(Data to examine)
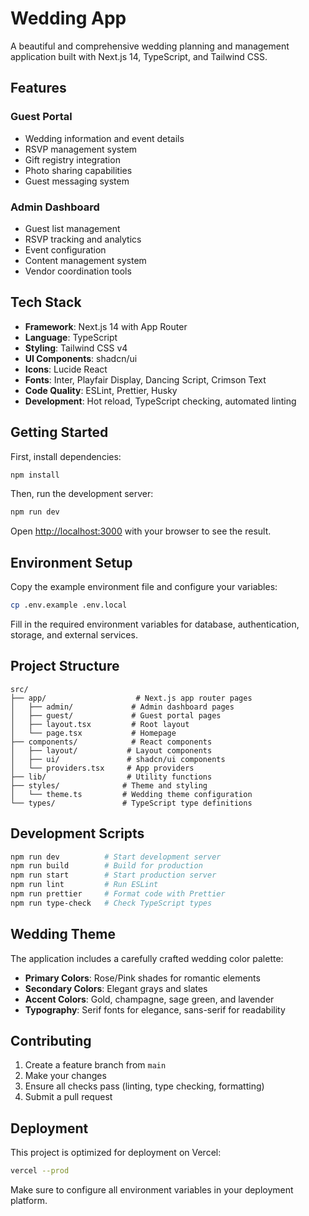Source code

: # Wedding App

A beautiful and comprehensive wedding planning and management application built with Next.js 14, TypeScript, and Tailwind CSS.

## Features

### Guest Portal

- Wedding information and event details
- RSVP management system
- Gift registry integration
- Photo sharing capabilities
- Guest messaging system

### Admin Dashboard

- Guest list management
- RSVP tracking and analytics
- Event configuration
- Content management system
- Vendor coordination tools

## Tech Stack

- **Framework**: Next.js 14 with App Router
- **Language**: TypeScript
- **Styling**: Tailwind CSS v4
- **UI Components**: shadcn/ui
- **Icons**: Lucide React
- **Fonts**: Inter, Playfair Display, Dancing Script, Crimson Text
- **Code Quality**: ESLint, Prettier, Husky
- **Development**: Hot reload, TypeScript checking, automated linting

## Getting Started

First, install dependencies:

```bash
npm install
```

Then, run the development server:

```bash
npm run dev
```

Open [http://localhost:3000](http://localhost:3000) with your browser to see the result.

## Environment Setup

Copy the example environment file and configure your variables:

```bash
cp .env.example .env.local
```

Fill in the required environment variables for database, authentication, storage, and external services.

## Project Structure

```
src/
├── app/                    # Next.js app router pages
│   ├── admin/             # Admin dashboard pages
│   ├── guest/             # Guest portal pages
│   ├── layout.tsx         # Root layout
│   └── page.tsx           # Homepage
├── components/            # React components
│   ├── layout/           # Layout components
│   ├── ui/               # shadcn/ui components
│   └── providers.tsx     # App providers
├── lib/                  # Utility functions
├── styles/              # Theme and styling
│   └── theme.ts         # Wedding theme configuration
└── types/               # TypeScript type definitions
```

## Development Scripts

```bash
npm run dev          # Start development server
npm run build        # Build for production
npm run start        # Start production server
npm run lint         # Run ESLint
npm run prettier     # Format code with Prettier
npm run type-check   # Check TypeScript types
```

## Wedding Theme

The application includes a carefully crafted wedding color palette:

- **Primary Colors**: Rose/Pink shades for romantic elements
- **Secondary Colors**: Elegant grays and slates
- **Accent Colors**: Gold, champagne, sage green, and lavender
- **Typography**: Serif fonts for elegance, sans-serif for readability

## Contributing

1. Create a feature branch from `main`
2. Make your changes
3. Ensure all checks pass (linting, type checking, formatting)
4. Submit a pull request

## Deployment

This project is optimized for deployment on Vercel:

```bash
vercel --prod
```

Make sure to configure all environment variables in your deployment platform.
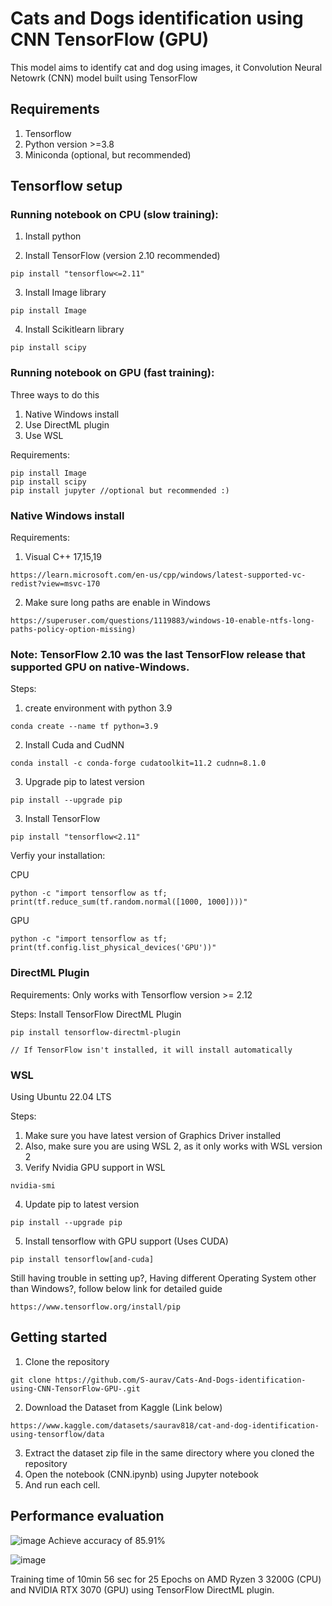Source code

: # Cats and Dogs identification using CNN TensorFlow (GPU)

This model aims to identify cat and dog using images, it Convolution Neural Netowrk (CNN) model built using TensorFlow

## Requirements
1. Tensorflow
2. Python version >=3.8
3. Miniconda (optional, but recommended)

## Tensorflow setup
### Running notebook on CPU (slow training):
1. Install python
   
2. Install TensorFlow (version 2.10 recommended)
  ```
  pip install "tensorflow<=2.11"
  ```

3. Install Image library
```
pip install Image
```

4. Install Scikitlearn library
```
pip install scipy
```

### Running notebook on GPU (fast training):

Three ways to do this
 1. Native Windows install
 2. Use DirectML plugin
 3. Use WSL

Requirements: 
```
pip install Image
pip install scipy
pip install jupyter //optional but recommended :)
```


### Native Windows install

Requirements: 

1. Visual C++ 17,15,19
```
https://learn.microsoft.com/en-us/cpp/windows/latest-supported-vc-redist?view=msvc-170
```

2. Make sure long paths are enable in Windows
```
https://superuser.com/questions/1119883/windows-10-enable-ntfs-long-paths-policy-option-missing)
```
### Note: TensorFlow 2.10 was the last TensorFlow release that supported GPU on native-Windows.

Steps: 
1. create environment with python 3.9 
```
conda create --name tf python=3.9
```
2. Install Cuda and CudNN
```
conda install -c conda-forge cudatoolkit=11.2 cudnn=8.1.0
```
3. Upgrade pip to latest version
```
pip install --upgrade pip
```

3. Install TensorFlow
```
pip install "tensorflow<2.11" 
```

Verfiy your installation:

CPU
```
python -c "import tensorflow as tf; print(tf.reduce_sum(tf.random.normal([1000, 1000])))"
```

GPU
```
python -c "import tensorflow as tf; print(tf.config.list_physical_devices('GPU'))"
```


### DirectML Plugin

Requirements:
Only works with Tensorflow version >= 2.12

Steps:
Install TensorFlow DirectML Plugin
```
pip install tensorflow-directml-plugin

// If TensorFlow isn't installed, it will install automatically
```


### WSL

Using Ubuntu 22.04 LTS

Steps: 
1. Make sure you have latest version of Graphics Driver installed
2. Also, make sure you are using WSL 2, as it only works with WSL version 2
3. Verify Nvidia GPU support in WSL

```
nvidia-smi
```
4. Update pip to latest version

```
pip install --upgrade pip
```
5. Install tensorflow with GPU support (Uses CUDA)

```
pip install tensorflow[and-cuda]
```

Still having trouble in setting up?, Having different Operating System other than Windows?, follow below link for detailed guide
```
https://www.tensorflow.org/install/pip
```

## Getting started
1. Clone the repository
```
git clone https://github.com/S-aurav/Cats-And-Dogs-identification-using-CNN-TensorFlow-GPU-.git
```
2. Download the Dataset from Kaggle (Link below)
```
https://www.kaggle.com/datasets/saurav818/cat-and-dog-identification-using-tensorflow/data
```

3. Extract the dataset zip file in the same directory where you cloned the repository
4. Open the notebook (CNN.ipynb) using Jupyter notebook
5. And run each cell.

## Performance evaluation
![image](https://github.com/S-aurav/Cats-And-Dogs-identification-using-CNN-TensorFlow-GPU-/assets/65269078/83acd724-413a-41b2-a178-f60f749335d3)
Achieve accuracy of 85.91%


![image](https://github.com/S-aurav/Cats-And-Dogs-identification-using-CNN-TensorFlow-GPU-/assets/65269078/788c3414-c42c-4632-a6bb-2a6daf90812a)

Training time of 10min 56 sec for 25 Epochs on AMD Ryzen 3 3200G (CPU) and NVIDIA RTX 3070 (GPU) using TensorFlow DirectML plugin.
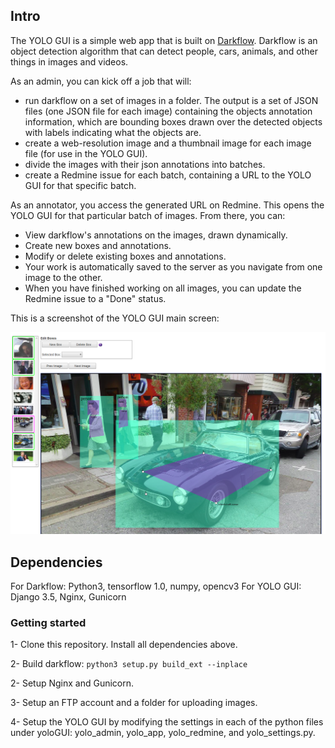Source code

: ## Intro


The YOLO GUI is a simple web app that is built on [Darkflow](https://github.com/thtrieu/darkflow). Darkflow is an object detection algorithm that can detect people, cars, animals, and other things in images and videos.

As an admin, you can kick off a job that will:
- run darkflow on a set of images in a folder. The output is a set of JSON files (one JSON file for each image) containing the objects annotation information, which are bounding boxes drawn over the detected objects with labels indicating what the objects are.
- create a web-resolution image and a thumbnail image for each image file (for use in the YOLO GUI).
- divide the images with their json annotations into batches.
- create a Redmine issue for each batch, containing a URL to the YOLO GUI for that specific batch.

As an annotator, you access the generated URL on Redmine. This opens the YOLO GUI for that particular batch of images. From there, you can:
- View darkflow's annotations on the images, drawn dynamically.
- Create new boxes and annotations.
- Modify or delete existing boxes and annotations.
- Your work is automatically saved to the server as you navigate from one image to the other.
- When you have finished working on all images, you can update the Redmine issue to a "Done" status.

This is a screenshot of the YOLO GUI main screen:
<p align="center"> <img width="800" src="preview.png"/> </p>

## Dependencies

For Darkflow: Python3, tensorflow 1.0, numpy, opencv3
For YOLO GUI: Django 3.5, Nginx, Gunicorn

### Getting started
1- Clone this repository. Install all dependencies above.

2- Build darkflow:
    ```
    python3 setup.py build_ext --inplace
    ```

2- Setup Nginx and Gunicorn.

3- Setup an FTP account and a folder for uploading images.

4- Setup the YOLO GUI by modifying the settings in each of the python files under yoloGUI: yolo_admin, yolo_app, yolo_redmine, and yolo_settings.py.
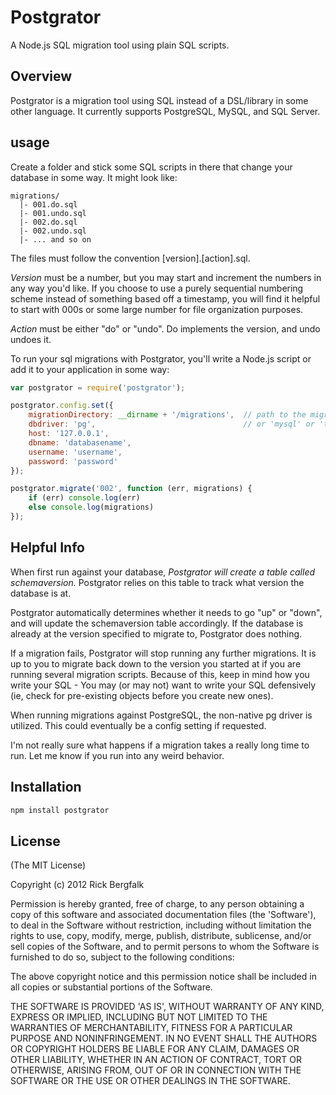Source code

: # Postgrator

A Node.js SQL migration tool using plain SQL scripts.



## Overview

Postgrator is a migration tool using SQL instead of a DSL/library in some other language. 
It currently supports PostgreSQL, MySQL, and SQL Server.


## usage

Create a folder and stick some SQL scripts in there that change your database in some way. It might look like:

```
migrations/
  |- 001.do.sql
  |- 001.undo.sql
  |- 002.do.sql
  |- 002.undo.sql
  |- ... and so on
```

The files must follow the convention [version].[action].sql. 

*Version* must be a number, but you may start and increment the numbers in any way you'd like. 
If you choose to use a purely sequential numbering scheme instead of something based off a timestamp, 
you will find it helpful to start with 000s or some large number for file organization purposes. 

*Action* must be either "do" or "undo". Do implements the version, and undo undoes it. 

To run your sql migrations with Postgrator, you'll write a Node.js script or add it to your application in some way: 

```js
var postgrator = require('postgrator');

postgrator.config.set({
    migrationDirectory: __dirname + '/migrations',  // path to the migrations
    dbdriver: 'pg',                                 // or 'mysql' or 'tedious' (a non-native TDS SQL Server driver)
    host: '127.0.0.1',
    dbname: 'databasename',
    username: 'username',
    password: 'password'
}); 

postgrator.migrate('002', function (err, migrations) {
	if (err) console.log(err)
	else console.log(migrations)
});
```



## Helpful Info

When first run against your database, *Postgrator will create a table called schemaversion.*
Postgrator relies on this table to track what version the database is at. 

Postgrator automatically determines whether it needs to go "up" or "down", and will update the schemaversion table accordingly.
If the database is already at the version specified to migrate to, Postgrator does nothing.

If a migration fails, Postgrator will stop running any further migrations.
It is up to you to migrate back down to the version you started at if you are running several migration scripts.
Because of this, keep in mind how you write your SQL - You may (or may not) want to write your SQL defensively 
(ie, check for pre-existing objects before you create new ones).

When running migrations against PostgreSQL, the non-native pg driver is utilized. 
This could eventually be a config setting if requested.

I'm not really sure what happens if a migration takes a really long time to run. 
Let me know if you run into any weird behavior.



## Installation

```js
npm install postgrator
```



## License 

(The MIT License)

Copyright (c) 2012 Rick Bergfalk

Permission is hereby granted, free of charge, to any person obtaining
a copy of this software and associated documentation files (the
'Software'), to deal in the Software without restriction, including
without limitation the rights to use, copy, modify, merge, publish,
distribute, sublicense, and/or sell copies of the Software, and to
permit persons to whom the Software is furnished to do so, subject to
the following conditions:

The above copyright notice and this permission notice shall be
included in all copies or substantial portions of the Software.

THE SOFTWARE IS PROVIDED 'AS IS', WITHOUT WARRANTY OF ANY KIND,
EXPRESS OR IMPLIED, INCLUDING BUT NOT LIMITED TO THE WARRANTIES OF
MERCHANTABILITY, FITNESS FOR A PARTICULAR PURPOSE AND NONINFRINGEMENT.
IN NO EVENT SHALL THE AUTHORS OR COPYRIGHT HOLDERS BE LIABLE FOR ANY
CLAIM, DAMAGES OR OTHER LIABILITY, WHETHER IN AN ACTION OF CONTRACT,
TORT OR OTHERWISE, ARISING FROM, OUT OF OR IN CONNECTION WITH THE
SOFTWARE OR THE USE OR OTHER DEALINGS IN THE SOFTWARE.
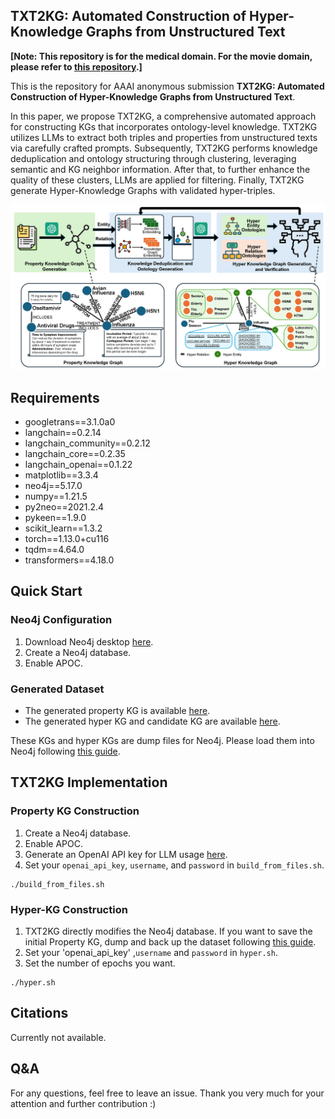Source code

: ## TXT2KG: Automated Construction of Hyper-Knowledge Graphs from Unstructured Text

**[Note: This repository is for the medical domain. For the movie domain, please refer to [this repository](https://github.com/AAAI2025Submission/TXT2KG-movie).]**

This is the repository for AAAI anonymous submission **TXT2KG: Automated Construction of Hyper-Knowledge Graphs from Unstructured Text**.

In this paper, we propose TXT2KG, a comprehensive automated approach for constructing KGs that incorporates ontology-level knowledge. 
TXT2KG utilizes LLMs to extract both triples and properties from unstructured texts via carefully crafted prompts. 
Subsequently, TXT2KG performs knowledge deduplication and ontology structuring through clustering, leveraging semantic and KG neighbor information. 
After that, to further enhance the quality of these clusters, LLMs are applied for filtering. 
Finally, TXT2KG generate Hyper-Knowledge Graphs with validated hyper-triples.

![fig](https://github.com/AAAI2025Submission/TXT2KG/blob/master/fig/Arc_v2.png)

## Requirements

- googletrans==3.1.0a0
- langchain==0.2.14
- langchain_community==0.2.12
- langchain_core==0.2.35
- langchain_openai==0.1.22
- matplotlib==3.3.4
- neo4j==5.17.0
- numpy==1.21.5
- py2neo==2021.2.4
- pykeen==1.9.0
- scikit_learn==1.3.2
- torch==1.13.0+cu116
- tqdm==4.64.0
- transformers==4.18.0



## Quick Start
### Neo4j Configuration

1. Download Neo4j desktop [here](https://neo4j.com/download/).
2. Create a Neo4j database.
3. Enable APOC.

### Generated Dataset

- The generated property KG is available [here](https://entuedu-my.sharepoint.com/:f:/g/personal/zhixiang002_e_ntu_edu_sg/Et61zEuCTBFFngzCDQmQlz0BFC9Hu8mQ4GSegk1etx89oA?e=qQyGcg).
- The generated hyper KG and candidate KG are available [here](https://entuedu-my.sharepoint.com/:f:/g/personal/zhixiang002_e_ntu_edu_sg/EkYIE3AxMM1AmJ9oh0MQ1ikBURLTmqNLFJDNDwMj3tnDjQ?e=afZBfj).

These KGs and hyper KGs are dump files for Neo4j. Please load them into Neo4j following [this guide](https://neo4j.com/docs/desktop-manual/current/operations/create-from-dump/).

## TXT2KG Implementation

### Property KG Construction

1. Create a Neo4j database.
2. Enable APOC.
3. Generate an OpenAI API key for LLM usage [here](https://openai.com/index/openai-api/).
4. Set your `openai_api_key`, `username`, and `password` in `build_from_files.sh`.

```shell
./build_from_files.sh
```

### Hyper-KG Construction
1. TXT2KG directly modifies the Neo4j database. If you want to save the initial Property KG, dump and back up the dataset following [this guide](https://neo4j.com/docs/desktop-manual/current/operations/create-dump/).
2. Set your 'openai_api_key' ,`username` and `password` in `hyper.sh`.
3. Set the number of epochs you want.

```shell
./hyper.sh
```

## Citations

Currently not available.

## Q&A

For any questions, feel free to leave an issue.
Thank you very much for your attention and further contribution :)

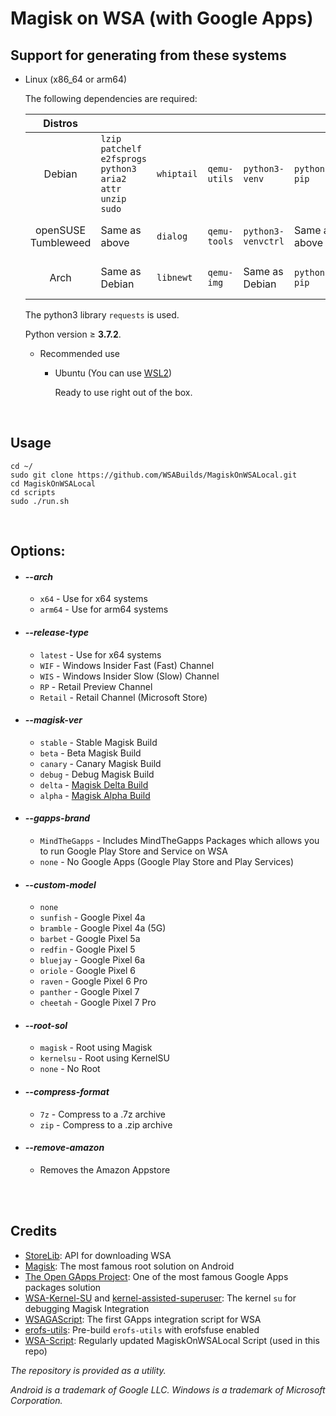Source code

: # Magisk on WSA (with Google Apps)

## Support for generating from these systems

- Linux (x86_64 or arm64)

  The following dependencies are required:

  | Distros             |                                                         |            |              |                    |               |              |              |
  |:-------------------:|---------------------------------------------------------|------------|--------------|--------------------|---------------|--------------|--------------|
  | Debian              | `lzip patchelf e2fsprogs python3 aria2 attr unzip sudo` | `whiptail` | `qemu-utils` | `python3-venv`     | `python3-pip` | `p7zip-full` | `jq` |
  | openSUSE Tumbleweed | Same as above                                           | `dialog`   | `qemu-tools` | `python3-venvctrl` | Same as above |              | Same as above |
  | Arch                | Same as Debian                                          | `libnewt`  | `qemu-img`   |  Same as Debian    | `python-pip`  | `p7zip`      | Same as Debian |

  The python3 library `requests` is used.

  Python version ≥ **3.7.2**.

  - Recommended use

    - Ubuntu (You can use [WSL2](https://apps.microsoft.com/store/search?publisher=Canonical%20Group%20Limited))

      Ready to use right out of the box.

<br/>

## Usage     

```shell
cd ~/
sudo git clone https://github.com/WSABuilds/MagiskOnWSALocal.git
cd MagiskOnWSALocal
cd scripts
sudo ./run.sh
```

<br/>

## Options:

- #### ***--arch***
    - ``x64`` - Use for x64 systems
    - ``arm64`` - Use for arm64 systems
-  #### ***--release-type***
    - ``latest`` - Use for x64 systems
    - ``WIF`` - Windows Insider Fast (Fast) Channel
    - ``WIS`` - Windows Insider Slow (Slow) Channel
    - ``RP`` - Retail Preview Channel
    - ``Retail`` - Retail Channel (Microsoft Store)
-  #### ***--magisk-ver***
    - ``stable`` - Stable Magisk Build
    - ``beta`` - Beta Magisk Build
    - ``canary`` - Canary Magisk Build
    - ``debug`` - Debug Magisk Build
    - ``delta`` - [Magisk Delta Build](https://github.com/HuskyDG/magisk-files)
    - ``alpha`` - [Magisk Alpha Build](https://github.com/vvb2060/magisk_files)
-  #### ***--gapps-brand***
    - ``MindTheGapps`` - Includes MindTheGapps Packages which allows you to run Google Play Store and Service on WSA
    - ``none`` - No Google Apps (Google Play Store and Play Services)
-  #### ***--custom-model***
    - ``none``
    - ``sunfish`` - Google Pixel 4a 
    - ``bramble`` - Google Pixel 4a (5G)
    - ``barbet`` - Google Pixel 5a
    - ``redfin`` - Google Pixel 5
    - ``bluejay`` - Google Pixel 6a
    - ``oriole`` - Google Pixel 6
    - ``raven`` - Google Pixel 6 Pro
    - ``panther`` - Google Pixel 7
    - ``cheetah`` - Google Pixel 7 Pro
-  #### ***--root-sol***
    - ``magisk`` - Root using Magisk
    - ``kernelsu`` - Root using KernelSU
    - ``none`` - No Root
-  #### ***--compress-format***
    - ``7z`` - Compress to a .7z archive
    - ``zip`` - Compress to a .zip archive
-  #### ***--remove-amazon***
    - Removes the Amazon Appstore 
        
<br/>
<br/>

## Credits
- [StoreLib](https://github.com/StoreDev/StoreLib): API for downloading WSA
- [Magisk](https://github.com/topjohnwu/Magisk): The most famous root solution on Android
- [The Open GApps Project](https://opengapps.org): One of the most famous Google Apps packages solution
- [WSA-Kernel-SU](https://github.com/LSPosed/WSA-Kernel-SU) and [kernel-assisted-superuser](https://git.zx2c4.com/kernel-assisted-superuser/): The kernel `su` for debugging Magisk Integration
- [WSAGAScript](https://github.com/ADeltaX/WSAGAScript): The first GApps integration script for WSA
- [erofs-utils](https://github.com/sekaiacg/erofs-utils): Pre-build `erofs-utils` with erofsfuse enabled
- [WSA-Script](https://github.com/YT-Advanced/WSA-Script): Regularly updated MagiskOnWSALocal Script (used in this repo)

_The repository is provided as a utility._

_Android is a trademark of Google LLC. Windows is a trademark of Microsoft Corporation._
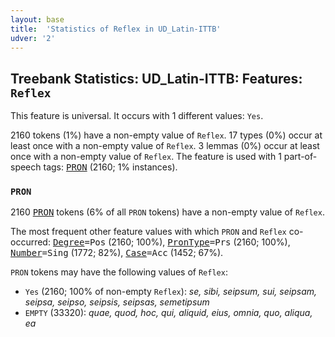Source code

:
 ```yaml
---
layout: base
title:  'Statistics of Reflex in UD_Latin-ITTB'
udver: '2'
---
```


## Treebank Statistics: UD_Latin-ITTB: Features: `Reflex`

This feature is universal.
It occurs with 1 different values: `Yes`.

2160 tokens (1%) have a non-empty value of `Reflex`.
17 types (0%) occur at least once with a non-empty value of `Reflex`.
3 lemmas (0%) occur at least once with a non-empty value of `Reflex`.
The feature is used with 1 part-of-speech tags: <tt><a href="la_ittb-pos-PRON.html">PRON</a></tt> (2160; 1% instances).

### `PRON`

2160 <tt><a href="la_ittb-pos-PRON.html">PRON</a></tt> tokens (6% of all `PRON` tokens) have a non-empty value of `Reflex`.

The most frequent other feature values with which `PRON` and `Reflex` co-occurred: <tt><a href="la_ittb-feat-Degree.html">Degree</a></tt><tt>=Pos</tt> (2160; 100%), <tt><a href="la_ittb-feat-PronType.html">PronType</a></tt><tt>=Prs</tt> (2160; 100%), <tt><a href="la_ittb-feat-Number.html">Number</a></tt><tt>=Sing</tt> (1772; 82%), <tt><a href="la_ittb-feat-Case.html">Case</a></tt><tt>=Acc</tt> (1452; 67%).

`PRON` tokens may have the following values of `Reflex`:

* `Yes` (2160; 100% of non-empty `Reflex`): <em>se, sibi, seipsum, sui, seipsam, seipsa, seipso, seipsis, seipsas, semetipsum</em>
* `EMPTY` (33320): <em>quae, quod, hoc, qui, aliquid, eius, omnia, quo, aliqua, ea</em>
(End Data to examine)
All lines above with the word "TypeScript" need to be reported.

A beautiful and comprehensive wedding planning and management application built with Next.js 14, TypeScript, and Tailwind CSS.
- **Language**: TypeScript
- **Development**: Hot reload, TypeScript checking, automated linting
└── types/               # TypeScript type definitions
npm run type-check   # Check TypeScript types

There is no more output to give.